Your brain on white peopleNeuroscience shows the media’s overwhelming whiteness really is changing our minds. But we can change them back
BY JEREMY ADAM SMITH
Hello, New York, indeed. This isn’t the first time TV pushed millions of immigrants and people of color to the margins of one of the most diverse cities in the world. Hello, Woody Allen! Hello, “Seinfeld”! Hello, “Friends” and “Sex and the City”! If “Girls” can’t make it there, it can’t make it anywhere. Of course, the rest of TV has been overwhelmingly white, too. Ever since “Father Knows Best” and “Wagon Train,” the medium has long presented a whitewashed version of the way we live.
That might be why some “Girls” writers take exception to their show being singled out for criticism. Here’s what writer Leslie Arfin tweeted in response to criticisms: “What really bothered me most about Precious was that there was no representation of ME.” (“Precious,” the 2009 film about a mentally and sexually abused teenager, featured a predominantly black cast.)
Why shouldn’t Arfin and creator Lena Durham be able to re-create their own private girl-world on screen? What responsibility do show runners have to represent diversity? Does it even matter? How do our brains respond when people of color are invisible or stereotyped on TV?
This is where science can help. I co-edited a book called “Are We Born Racist?,” …

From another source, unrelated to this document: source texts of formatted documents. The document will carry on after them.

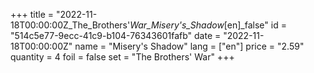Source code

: +++
title = "2022-11-18T00:00:00Z_The_Brothers'_War_Misery's_Shadow_[en]_false"
id = "514c5e77-9ecc-41c9-b104-76343601fafb"
date = "2022-11-18T00:00:00Z"
name = "Misery's Shadow"
lang = ["en"]
price = "2.59"
quantity = 4
foil = false
set = "The Brothers' War"
+++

The trick is, quite simply, to acknowledge race and racism, and to talk about it. Many white parents avoid the subject like the plague — in one notorious instance, parents pulled out children en masse from a study when they learned it would entail talking about race. But this strategy doesn’t produce colorblind citizens. It creates shows like “Girls,” “Seinfeld” and “Sex in the City.” It perpetuates a society that historically has pretended to be entirely Anglo-Saxon.

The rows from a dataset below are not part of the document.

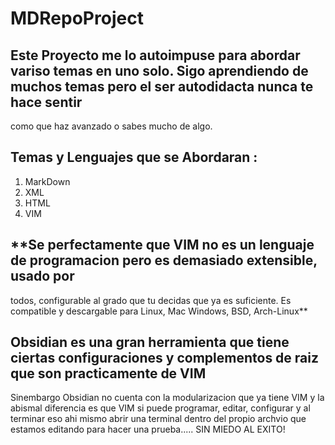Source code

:# MDRepoProject

## Este Proyecto me lo autoimpuse para abordar variso temas en uno solo. Sigo aprendiendo de muchos temas pero el ser autodidacta nunca te hace sentir
como que haz avanzado o sabes mucho de algo.

## Temas y Lenguajes que se Abordaran :
1. MarkDown
2. XML
3. HTML
4. VIM

## **Se perfectamente que VIM no es un lenguaje de programacion pero es demasiado extensible, usado por
todos, configurable al grado que tu decidas que ya es suficiente. Es compatible y descargable para Linux, Mac
Windows, BSD, Arch-Linux**

## Obsidian es una gran herramienta que tiene ciertas configuraciones y complementos de raiz que son practicamente de VIM
Sinembargo Obsidian no cuenta con la modularizacion que ya tiene VIM y la abismal diferencia es que VIM si puede programar,
editar, configurar y al terminar eso ahi mismo abrir una terminal dentro del propio archvio que estamos editando para hacer una
prueba..... SIN MIEDO AL EXITO!
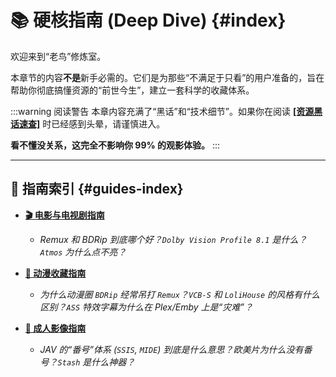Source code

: # 📚 硬核指南 (Deep Dive) {#index}

欢迎来到“老鸟”修炼室。

本章节的内容**不是**新手必需的。它们是为那些“不满足于只看”的用户准备的，旨在帮助你彻底搞懂资源的“前世今生”，建立一套科学的收藏体系。

:::warning 阅读警告
本章内容充满了“黑话”和“技术细节”。如果你在阅读 [**[资源黑话速查]**](/1.getting-started/terminology) 时已经感到头晕，请谨慎进入。

**看不懂没关系，这完全不影响你 99% 的观影体验。**
:::

---

## 📖 指南索引 {#guides-index}

* **[🎬 电影与电视剧指南](/4.deep-dive/movies-tv)**
    * *Remux 和 BDRip 到底哪个好？`Dolby Vision Profile 8.1` 是什么？`Atmos` 为什么点不亮？*

* **[🌸 动漫收藏指南](/4.deep-dive/anime)**
    * *为什么动漫圈 `BDRip` 经常吊打 `Remux`？`VCB-S` 和 `LoliHouse` 的风格有什么区别？`ASS` 特效字幕为什么在 Plex/Emby 上是“灾难”？*

* **[🔞 成人影像指南](/4.deep-dive/adult)**
    * *JAV 的“番号”体系 (`SSIS`, `MIDE`) 到底是什么意思？欧美片为什么没有番号？`Stash` 是什么神器？*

Uh … Seinfeld pretended to be entirely Anglo-Saxon?
Meanwhile, although of apparently minimal interest to the press, for the second weekend in a row, the number one box office movie in America was Think Like a Man. This didactic comedy is based on the self-help bestseller book Act Like a Lady, Think Like a Man by the socially conservative black comic Steve Harvey.
The goal of Harvey’s book is to help black women get married by teaching them what black men want and need:
Steve Harvey, the host of the nationally syndicated Steve Harvey Morning Show, can’t count the number of impressive women he’s met over the years, whether it’s through the "Strawberry Letters" segment of his program or while on tour for his comedy shows. These are women who can run a small business, keep a household with three kids in tiptop shape, and chair a church group all at the same time. Yet when it comes to relationships, they can’t figure out what makes men tick. Why? According to Steve it’s because they're asking other women for advice when no one but another man can tell them how to find and keep a man.

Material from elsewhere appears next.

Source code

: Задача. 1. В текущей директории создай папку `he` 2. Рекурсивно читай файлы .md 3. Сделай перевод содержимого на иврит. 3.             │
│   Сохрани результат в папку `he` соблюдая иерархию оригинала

Think Like a Man was made on a budget of $12 million dollars, and in its first ten days of release has grossed $61 million. Audiences have given it an "A" grade on Cinemascore’s survey. It’s directed by Tim Story, a black guy who directed 2002’s well-remembered Barbershop, another socially conservative black comedy that was a surprise hit. (The part in Barbershop that got the biggest laughs from black audiences was when Cedric the Entertainer explained:
"I wouldn’t be saying this if there were white folks around, but there are three things blacks got to admit: Rodney King deserved to get his ass beat. O.J. did it. And Rosa Parks wasn’t that special, just tired.")
But, who cares about discussing in the media a movie like Think Like a Man that black people made for themselves and genuinely like when we can instead worry about the lack of blacks among the four main characters on a show that very few black people would watch?